Pico Boating: 2 Rival Captains, 2 Small Boats

Back in 1880, ‘A Daring Voyage across the Atlantic’, written by William Albert Andrews was published in London by Griffith and Farran. It chronicled the remarkable voyage of the two Andrews brothers who sailed across the Atlantic Ocean in a 19’ lapstrake dory. With the purpose of outdoing Thomas Crapo, who did it in the ‘New Bedford’, they commissioned Higgins and Gifford of Gloucester to build them a dory shorter than Crapo’s. She was fully decked, apart from two cockpits which could be sealed with hatches – one for the helmsman near the stern, and another further forward for the other crewmember. Access to stores and the space where they slept was through the forward cockpit. She was much smaller than her overall length would suggest, because her bottom was only 15’ from stem to stern post. Imagine how restricted her crew must have been when sheltering under her deck during gales. Her total depth amidships was just 2’ 3”. Amazing! Her overall beam at the gunwales was 6’ 7”. Astonishingly, she was not fitted with buoyancy tanks. The brothers relied upon being able to pump or bail the water out. I suppose there was very little room for buoyancy in any form.

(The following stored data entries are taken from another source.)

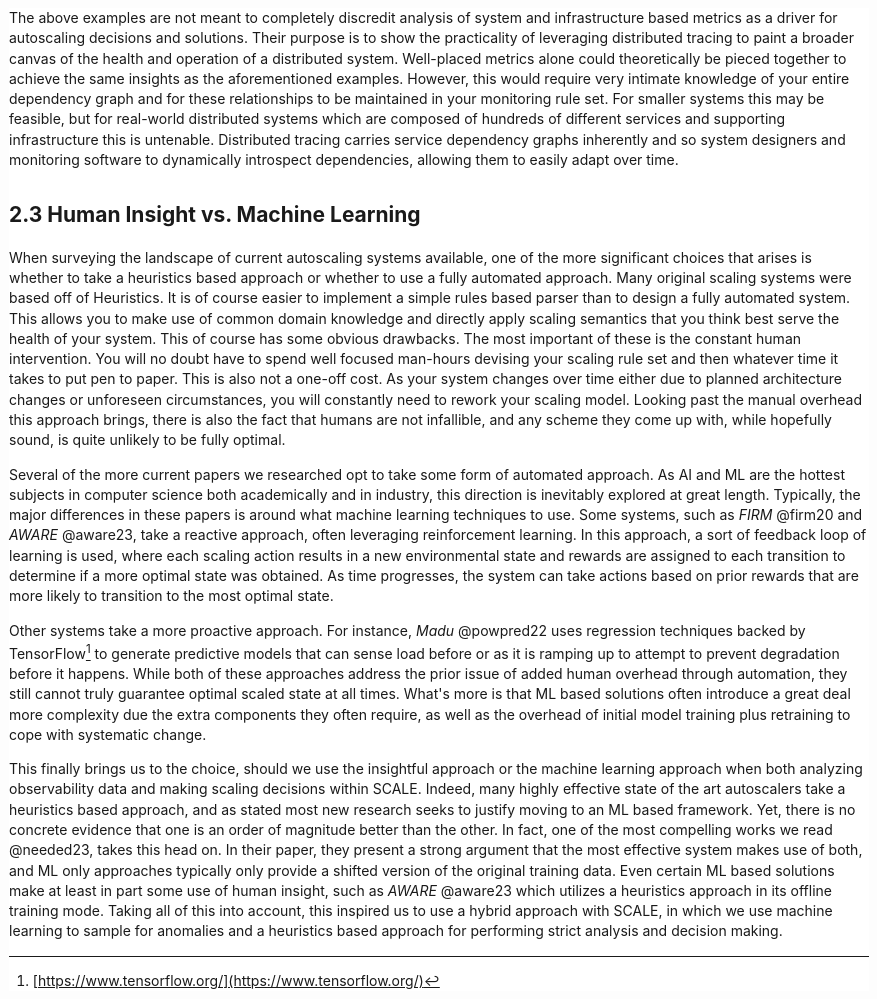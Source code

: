 The above examples are not meant to completely discredit analysis of system and infrastructure based metrics as a driver for autoscaling decisions and solutions. Their purpose is to show the practicality of leveraging distributed tracing to paint a broader canvas of the health and operation of a distributed system. Well-placed metrics alone could theoretically be pieced together to achieve the same insights as the aforementioned examples. However, this would require very intimate knowledge of your entire dependency graph and for these relationships to be maintained in your monitoring rule set. For smaller systems this may be feasible, but for real-world distributed systems which are composed of hundreds of different services and supporting infrastructure this is untenable. Distributed tracing carries service dependency graphs inherently and so system designers and monitoring software to dynamically introspect dependencies, allowing them to easily adapt over time.
		
## 2.3 Human Insight vs. Machine Learning

When surveying the landscape of current autoscaling systems available, one of the more significant choices that arises is whether to take a heuristics based approach or whether to use a fully automated approach.  Many original scaling systems were based off of Heuristics.  It is of course easier to implement a simple rules based parser than to design a fully automated system.  This allows you to make use of common domain knowledge and directly apply scaling semantics that you think best serve the health of your system.  This of course has some obvious drawbacks.  The most important of these is the constant human intervention.  You will no doubt have to spend well focused man-hours devising your scaling rule set and then whatever time it takes to put pen to paper.  This is also not a one-off cost.  As your system changes over time either due to planned architecture changes or unforeseen circumstances, you will constantly need to rework your scaling model.  Looking past the manual overhead this approach brings, there is also the fact that humans are not infallible, and any scheme they come up with, while hopefully sound, is quite unlikely to be fully optimal.

Several of the more current papers we researched opt to take some form of automated approach.  As AI and ML are the hottest subjects in computer science both academically and in industry, this direction is inevitably explored at great length.  Typically, the major differences in these papers is around what machine learning techniques to use.  Some systems, such as _FIRM_ @firm20 and _AWARE_ @aware23, take a reactive approach, often leveraging reinforcement learning.  In this approach, a sort of feedback loop of learning is used, where each scaling action results in a new environmental state and rewards are assigned to each transition to determine if a more optimal state was obtained.  As time progresses, the system can take actions based on prior rewards that are more likely to transition to the most optimal state.

Other systems take a more proactive approach. For instance, _Madu_ @powpred22 uses regression techniques backed by TensorFlow[^tensorflow] to generate predictive models that can sense load before or as it is ramping up to attempt to prevent degradation before it happens.  While both of these approaches address the prior issue of added human overhead through automation, they still cannot truly guarantee optimal scaled state at all times.  What's more is that ML based solutions often introduce a great deal more complexity due the extra components they often require, as well as the overhead of initial model training plus retraining to cope with systematic change.

[^tensorflow]: [https://www.tensorflow.org/](https://www.tensorflow.org/)

This finally brings us to the choice, should we use the insightful approach or the machine learning approach when both analyzing observability data and making scaling decisions within SCALE.  Indeed, many highly effective state of the art autoscalers take a heuristics based approach, and as stated most new research seeks to justify moving to an ML based framework.  Yet, there is no concrete evidence that one is an order of magnitude better than the other.  In fact, one of the most compelling works we read @needed23, takes this head on.  In their paper, they present a strong argument that the most effective system makes use of both, and ML only approaches typically only provide a shifted version of the original training data.  Even certain ML based solutions make at least in part some use of human insight, such as _AWARE_ @aware23 which utilizes a heuristics approach in its offline training mode.  Taking all of this into account, this inspired us to use a hybrid approach with SCALE, in which we use machine learning to sample for anomalies and a heuristics based approach for performing strict analysis and decision making. 


[^otel]: [https://opentelemetry.io/](https://opentelemetry.io/)
[^otelcol]: [https://opentelemetry.io/docs/collector/](https://opentelemetry.io/docs/collector/)
[^tempo]: [https://grafana.com/oss/tempo/](https://grafana.com/oss/tempo/)
[^river]: [https://riverml.xyz/dev/](https://riverml.xyz/dev/)
[^minikube]: [https://minikube.sigs.k8s.io/](https://minikube.sigs.k8s.io/)
[^boutique]: [https://github.com/Mark-McCracken/online-boutique](https://github.com/Mark-McCracken/online-boutique)
[^grafana]: [https://grafana.com/](https://grafana.com/)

‘Nautilus’s’ mast was stepped well-forward, to carry an unusual club-footed lateen sail, which must have been a ‘pig’ to reef, but the brothers spoke highly of it, maintaining the triangular sail worked to perfection. The advantage of their lateen sail was that it could be reefed from the security of the cockpits and there was no need for her crew to go on deck. The sail would have had a least three sets of reefing points used in conjunction with the club-boom, capable of reducing the sail area by up to two-fifths. The flexibility of the lengthy yard would have absorbed sudden loading brought about by gusts. This club-footed lateen sail was very forgiving, because the leech was free to spill the wind – only being restrained by the sheet and the weight of the boom. In preference to the lateen sail, they set a square sail when running before the wind.

One of the secrets of their success was the use of a sea anchor secured to a three-hundred foot line. When it was deployed, they removed the rudder to prevent the boat from sailing at an angle to the wind, and to negate damage to the rudder and its fittings. They also deployed a temporary storm sail, presumably on a short removable mast near the stern of the vessel to feather the boat into the wind and seas. It was just as well they thoroughly prepared for gales, because they were subjected to fourteen of them!

It was 7th June, 1878 when William Albert Andrews and his brother Asa Walter Andrews set sail from Boston….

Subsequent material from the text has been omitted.